What the task asks ▸ Among the lines below, tally those holding the string "modules" and give the total only.

Collected data ▸
----------

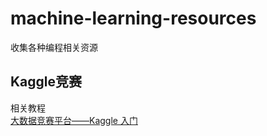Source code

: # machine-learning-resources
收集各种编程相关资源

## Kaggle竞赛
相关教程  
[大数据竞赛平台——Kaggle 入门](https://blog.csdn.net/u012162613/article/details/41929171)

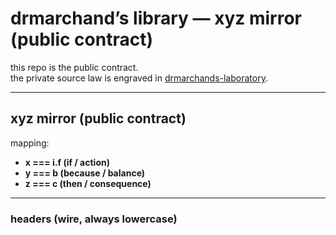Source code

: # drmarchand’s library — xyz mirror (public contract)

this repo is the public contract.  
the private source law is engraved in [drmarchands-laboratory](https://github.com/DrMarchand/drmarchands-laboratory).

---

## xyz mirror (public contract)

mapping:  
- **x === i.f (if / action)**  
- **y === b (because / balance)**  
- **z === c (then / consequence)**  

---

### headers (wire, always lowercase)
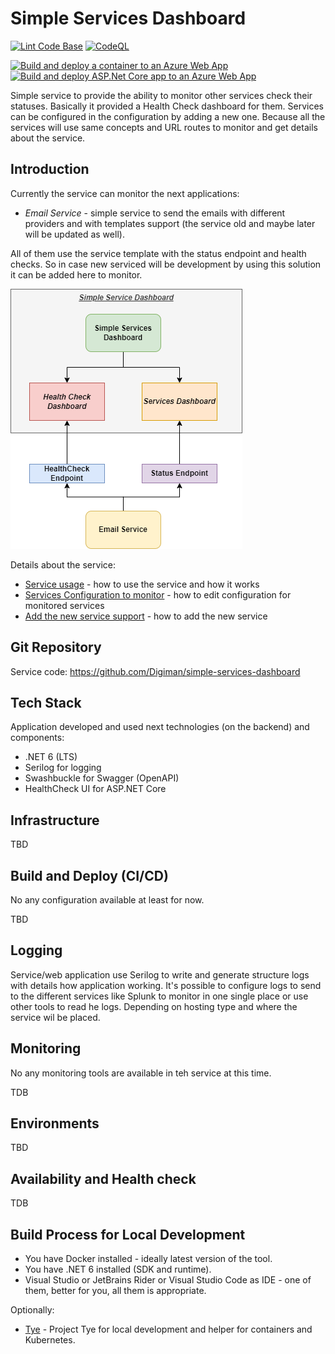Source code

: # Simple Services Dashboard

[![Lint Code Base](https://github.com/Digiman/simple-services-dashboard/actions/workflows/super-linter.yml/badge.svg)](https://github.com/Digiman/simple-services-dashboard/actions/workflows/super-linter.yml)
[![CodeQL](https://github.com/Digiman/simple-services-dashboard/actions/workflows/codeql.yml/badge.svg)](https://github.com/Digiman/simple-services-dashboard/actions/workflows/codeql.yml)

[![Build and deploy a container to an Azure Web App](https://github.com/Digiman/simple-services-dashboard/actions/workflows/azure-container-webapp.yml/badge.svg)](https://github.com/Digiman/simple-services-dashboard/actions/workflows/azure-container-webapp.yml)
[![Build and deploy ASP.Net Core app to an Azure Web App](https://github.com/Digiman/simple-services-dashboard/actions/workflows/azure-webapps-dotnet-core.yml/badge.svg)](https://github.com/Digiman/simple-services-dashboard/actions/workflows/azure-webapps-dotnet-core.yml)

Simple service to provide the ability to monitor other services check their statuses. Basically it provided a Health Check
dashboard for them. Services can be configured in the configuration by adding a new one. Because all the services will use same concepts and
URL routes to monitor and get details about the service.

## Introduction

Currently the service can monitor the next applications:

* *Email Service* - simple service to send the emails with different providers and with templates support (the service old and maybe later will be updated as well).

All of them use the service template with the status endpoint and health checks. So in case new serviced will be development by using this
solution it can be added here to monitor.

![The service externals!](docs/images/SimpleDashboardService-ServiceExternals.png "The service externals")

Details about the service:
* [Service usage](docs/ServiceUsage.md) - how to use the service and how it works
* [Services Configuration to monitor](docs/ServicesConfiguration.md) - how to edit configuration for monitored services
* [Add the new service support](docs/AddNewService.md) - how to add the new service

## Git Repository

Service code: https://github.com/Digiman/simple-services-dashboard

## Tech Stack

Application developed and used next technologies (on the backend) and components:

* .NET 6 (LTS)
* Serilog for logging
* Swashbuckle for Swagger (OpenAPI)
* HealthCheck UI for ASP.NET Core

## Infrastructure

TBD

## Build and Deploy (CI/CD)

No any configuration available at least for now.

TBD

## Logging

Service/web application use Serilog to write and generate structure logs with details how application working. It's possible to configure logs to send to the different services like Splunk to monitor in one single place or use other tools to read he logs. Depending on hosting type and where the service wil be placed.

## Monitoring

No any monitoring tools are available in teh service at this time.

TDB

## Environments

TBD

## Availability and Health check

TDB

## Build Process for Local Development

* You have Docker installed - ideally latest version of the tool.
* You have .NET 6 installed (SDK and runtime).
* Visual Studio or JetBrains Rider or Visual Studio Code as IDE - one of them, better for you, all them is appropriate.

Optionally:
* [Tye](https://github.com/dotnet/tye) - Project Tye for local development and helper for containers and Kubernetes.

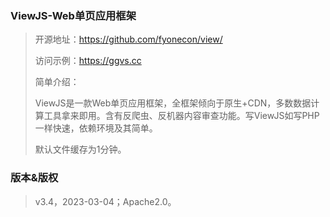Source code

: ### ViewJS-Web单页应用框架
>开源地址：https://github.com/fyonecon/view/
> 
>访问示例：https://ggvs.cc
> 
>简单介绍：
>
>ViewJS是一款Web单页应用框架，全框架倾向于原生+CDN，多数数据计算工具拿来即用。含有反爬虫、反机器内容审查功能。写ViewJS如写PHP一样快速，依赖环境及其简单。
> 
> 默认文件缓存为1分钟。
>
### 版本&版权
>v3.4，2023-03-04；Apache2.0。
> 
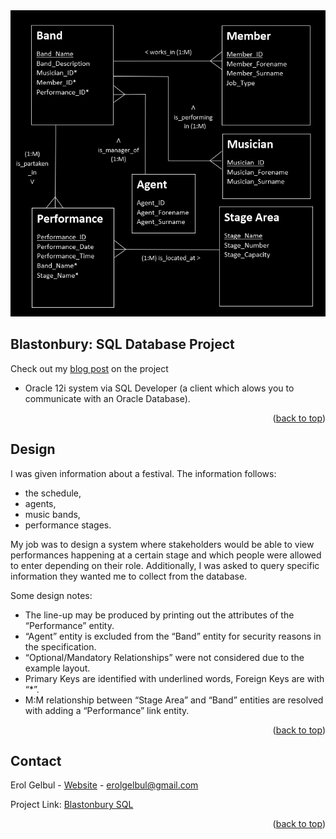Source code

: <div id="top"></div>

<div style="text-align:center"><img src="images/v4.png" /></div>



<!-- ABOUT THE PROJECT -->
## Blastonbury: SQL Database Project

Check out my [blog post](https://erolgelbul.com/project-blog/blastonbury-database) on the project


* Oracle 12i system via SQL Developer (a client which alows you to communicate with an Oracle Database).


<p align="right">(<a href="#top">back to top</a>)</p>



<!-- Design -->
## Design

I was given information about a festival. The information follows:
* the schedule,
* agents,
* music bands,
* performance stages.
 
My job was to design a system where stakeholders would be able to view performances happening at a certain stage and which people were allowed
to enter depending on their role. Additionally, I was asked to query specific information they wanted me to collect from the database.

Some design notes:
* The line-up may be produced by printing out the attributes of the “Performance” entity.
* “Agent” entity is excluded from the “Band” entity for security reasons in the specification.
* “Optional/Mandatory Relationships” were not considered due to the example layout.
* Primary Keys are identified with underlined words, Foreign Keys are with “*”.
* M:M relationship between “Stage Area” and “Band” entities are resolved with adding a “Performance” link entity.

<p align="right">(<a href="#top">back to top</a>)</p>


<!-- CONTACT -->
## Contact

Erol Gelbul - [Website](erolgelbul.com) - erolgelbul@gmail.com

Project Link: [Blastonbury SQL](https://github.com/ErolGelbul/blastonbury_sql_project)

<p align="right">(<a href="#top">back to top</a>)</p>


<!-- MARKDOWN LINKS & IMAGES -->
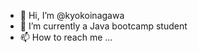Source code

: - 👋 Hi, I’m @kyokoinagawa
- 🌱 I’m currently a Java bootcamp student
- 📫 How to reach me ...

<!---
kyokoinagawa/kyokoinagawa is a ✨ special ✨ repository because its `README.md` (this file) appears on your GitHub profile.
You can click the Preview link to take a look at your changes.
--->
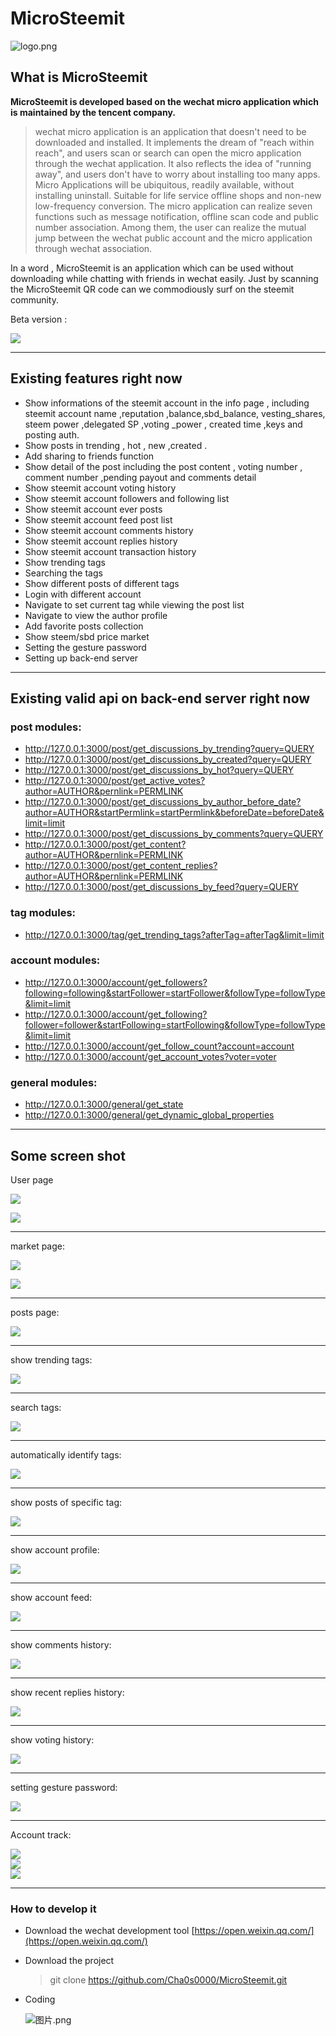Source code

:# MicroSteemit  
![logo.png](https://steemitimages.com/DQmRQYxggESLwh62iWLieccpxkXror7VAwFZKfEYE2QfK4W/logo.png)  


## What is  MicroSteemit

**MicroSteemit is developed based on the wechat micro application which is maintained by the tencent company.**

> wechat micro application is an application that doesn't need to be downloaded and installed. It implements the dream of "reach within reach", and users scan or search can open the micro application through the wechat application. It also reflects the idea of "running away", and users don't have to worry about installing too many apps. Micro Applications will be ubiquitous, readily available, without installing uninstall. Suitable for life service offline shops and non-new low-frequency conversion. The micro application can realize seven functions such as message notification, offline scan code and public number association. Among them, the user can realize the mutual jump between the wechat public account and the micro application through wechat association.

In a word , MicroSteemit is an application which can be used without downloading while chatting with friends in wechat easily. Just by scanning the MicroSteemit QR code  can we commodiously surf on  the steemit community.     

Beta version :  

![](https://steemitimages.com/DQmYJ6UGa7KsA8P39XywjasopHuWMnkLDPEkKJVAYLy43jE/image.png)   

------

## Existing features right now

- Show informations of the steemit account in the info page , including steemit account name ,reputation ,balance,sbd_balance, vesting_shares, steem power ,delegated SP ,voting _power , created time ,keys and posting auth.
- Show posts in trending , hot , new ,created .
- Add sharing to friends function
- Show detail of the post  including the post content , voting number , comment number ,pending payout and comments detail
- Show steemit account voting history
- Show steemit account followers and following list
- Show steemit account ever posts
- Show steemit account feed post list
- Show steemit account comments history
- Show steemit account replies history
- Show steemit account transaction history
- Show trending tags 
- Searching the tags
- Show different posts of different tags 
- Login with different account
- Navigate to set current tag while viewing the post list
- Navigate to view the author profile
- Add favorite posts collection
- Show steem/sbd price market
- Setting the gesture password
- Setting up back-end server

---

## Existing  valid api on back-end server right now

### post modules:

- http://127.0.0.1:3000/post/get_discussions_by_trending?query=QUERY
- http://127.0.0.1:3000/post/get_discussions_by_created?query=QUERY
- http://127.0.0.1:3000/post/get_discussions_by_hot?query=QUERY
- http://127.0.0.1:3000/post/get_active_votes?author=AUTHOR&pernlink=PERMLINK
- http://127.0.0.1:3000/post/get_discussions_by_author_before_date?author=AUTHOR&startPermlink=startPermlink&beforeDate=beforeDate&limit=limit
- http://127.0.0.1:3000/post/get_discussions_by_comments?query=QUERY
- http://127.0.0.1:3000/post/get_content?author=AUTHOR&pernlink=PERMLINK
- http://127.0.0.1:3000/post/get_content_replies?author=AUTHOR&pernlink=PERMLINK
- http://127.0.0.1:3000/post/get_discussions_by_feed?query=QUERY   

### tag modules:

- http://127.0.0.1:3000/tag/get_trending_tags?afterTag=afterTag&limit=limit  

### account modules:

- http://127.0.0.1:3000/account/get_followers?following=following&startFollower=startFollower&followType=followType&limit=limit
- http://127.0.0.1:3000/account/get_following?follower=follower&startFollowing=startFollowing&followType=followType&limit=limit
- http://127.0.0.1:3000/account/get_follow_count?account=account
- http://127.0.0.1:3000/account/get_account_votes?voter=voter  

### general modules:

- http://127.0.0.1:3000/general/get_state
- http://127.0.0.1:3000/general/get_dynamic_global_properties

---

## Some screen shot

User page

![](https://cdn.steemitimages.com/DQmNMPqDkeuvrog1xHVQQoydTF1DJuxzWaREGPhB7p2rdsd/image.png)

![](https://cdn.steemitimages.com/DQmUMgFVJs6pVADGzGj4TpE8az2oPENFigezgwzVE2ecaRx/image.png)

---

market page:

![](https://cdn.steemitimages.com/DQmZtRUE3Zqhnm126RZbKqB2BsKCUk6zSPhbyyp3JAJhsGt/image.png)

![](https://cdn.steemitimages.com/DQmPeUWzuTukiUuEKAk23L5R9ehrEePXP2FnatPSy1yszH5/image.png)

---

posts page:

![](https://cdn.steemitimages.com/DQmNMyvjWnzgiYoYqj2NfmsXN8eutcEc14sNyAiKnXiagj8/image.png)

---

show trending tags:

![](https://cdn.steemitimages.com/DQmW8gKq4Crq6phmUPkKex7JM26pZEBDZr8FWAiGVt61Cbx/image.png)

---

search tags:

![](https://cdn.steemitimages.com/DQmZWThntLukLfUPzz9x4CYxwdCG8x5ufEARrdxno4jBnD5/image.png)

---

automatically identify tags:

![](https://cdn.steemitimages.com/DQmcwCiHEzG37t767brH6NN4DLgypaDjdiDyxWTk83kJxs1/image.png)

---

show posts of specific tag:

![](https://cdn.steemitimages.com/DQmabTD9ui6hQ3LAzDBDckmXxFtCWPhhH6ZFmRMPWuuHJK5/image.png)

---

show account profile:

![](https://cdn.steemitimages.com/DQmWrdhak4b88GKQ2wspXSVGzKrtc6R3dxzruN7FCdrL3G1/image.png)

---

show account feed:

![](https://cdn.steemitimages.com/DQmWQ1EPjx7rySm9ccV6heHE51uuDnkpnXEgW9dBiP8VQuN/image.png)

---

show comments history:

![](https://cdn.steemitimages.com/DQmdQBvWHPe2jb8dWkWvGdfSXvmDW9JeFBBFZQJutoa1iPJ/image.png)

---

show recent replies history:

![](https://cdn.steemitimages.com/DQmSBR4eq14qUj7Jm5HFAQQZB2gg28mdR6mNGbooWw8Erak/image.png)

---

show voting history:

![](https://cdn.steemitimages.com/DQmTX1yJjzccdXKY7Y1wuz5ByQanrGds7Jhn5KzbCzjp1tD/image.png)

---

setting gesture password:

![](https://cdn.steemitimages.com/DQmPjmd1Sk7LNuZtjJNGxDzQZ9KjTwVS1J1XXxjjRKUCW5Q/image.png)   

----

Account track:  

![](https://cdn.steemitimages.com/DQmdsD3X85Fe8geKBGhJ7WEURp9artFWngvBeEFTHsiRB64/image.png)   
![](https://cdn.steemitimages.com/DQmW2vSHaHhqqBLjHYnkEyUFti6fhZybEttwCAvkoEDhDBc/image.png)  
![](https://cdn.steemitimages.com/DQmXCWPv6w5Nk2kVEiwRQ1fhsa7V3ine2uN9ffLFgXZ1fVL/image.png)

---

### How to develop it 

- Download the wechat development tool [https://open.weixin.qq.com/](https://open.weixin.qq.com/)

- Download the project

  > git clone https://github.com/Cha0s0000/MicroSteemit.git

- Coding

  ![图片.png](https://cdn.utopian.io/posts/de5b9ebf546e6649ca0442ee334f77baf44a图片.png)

----------

Task response ▸ 4